--- Records for this task ---
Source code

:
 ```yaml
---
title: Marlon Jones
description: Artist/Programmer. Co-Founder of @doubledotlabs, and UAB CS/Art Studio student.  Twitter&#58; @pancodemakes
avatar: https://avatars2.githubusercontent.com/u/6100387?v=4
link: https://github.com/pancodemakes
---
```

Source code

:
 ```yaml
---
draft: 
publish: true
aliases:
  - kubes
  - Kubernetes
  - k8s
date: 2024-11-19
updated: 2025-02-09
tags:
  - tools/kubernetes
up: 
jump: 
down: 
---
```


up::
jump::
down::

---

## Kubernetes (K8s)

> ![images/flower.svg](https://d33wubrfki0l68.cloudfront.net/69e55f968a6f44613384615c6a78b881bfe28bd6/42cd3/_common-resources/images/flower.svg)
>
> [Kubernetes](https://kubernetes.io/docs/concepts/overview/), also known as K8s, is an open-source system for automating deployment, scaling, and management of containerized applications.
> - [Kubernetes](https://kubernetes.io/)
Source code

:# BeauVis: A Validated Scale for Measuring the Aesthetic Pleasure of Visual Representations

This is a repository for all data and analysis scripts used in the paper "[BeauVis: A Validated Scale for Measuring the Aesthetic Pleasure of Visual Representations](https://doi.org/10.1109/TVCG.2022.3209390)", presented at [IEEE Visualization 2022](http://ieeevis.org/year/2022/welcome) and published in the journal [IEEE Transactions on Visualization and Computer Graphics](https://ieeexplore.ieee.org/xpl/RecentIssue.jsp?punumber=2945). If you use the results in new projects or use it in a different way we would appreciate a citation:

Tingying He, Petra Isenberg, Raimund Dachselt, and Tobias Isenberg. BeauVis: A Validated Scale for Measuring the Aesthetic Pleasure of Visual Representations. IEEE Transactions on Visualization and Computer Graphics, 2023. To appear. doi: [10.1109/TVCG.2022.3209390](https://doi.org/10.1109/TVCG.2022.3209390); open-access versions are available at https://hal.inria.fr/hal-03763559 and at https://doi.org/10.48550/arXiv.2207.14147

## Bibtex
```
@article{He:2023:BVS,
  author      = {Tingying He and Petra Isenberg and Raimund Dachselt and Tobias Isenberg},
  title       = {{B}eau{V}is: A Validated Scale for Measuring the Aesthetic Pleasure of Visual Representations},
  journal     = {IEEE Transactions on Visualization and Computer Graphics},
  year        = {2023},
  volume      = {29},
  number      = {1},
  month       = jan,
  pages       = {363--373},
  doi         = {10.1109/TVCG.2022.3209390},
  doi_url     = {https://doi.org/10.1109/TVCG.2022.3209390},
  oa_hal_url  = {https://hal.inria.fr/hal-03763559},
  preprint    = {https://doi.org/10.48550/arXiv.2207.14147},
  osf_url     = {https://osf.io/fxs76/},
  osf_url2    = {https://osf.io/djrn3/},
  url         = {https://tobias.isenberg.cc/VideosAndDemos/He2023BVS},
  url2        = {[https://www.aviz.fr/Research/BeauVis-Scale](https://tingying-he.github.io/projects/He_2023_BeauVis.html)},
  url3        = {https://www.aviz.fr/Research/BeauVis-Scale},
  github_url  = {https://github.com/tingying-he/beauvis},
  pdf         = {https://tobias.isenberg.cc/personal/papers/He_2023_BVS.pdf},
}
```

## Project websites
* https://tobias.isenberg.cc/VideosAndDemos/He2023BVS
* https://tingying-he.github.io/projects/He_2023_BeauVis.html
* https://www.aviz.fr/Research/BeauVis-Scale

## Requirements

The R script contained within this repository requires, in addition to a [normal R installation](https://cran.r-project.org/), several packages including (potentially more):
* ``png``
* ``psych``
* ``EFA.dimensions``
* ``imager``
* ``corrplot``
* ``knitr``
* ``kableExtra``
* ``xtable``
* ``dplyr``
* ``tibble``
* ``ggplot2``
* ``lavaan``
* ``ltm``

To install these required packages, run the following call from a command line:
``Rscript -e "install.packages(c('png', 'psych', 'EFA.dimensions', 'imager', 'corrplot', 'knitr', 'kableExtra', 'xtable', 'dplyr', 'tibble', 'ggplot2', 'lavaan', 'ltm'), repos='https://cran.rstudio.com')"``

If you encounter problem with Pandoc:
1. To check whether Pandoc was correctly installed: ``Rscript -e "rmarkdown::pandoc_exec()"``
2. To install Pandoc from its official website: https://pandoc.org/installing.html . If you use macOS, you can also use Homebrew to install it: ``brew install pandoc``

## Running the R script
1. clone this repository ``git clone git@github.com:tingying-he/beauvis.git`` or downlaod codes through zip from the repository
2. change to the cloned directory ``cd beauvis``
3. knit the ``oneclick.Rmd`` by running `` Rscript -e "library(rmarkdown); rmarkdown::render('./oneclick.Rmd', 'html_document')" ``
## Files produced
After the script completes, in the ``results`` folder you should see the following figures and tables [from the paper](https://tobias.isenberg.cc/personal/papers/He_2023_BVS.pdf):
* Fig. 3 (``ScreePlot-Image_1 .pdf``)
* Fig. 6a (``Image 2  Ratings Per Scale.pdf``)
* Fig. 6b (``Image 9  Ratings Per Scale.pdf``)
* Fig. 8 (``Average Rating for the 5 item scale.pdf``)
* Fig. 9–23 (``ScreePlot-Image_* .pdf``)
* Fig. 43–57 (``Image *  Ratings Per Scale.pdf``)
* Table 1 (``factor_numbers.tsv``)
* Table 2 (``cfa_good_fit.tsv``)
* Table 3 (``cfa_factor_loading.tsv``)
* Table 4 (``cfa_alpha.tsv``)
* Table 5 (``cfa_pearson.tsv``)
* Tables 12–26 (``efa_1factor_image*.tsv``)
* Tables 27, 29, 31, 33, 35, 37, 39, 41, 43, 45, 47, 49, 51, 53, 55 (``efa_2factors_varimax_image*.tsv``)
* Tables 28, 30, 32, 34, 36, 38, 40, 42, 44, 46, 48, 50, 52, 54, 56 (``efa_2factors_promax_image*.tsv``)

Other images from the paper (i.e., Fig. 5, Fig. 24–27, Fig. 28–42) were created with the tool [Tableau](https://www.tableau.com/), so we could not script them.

--- About this task ---
Nothing is wanted except the number of lines in the entries above that include the word "knitr".

--- Response ---
2